Migrate data from HDFS to OSS-HDFS for data backup and disaster recovery - Object Storage Service

If you want to back up data or scale out storage space in Hadoop Distributed File System (HDFS), you can migrate data from HDFS to OSS-HDFS by using the Jindo DistCp tool that is automatically deployed in an Alibaba Cloud E-MapReduce (EMR) cluster. OSS-HDFS is compatible with the Hadoop ecosystem. After migrating data from HDFS to OSS-HDFS, you can use various tools and frameworks of the Hadoop ecosystem to process and analyze data.

Prerequisites

A cluster of Alibaba Cloud EMR-5.6.0 or later versions or a cluster of EMR-3.40.0 or later versions is created. For more information, see Create a cluster.
An environment of Hadoop 2.7.0 or later or Hadoop 3.x is prepared in your self-managed Elastic Compute Service (ECS) cluster. The cluster must be able to run MapReduce jobs. You must deploy JindoData on your own before completing the migration in the ECS cluster. JindoData includes JindoSDK and JindoFSx. We recommend that you download the latest version.
OSS-HDFS is enabled for a bucket and permissions are granted to access OSS-HDFS. For more information, see Enable OSS-HDFS and grant access permissions.

Background information

You can use Jindo DistCp to copy files within or between large-scale clusters. Jindo DistCp uses MapReduce to distribute files, handle errors, and restore data. The lists of files and directories are used as the input of the MapReduce tasks. Each task copies specific files and directories in the input list. Jindo DistCp supports full data copy between directories in HDFS, between HDFS and Object Storage Service (OSS), between HDFS and OSS-HDFS, and between buckets in OSS-HDFS. Jindo DistCp also provides various custom copy parameters and copy policies.
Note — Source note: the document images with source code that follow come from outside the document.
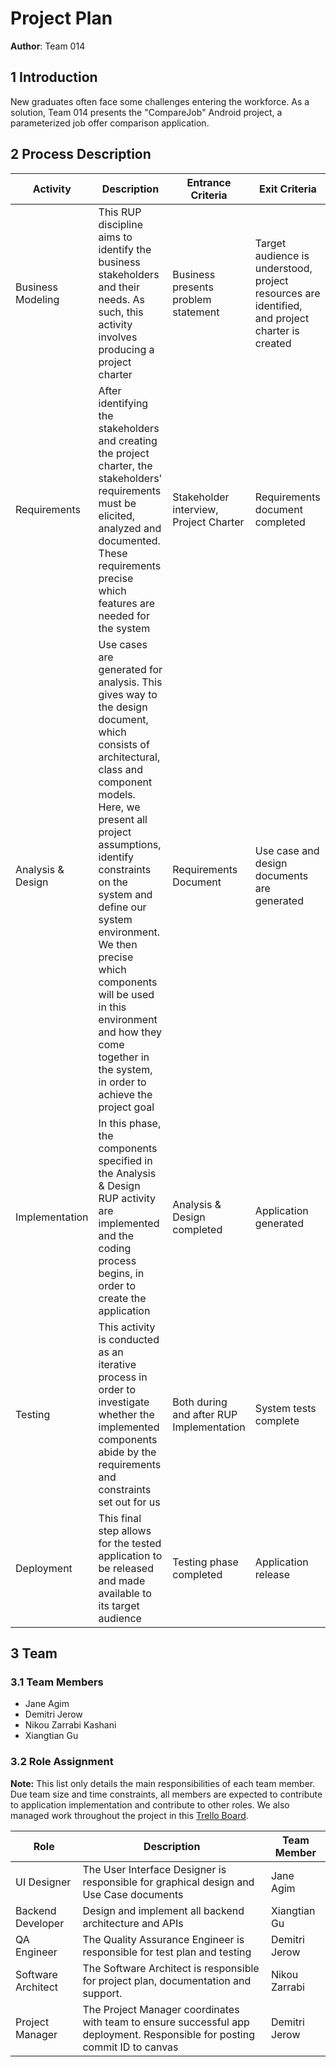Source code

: # Project Plan



**Author**: Team 014

## 1 Introduction


New graduates often face some challenges entering the workforce.
As a solution, Team 014 presents the "CompareJob" Android project, a parameterized job offer comparison application.

## 2 Process Description


| Activity | Description | Entrance Criteria| Exit Criteria |
| -------- | ----------- | ---------------- | -------------|
|Business Modeling| This RUP discipline aims to identify the business stakeholders and their needs. As such, this activity involves producing a project charter|Business presents problem statement|Target audience is understood, project resources are identified, and project charter is created|
|Requirements|After identifying the stakeholders and creating the project charter, the stakeholders' requirements must be elicited, analyzed and documented. These requirements precise which features are needed for the system| Stakeholder interview, Project Charter|Requirements document completed|
|Analysis & Design| Use cases are generated for analysis. This gives way to the design document, which consists of architectural, class and component models. Here, we present all project assumptions, identify constraints on the system and define our system environment. We then precise which components will be used in this environment and how they come together in the system, in order to achieve the project goal|Requirements Document| Use case and design documents are generated|
|Implementation| In this phase, the components specified in the Analysis & Design RUP activity are implemented and the coding process begins, in order to create the application|Analysis & Design completed|Application generated|
|Testing| This activity is conducted as an iterative process in order to investigate whether the implemented components abide by the requirements and constraints set out for us|Both during and after RUP Implementation|System tests complete|
|Deployment| This final step allows for the tested application to be released and made available to its target audience|Testing phase completed|Application release|

## 3 Team

### 3.1 Team Members
- Jane Agim
- Demitri Jerow
- Nikou Zarrabi Kashani
- Xiangtian Gu

### 3.2 Role Assignment

**Note:** This list only details the main responsibilities of each team member. Due team size and time constraints, all members are expected to contribute to application implementation and contribute to other roles. We also managed work throughout the project in this [Trello Board](https://trello.com/invite/b/bQPPGYDu/dcd22b87de964dde9ebf855ddb5cf811/sdpteam14).

| Role | Description |Team Member|
| ---- | ----------- | -------- |
|UI Designer|The User Interface Designer is responsible for graphical design and Use Case documents| Jane Agim |
|Backend Developer |Design and implement all backend architecture and APIs | Xiangtian Gu|
|QA Engineer|The Quality Assurance Engineer is responsible for test plan and testing| Demitri Jerow|
|Software Architect|The Software Architect is responsible for project plan, documentation and support. |Nikou Zarrabi|
|Project Manager| The Project Manager coordinates with team to ensure successful app deployment. Responsible for posting commit ID to canvas| Demitri Jerow |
Jindo DistCp provides the following benefits:

High efficiency. The data migration speed of Jindo DistCp is 1.59 times faster than that of Hadoop DistCp.
Rich basic features. Jindo DistCp provides multiple copy methods and various scenario-based optimization policies.
Deep integration with OSS. Jindo DistCp takes advantage of OSS features so that you can perform various operations on data, including compressing data and converting the data storage class to Archive.
File copy without changing file names. This ensures data consistency.
High compatibility. Jindo DistCp is applicable to various scenarios and can be used to replace Hadoop DistCp. Jindo DistCp supports Hadoop 2.7.x and Hadoop 3.x.

Procedure

Log on to the EMR cluster.
1. Log on to the EMR console. In the left-side navigation pane, click EMR on ECS.
2. Click the EMR cluster that you created.
3. Click the Nodes tab, and then click the icon on the left side of the node group.
4. Click the ID of the ECS instance. On the Instances page, click Connect next to the instance ID.
  For more information about how to log on to a cluster in Windows or Linux by using an SSH key pair or SSH password, see Log on to a cluster.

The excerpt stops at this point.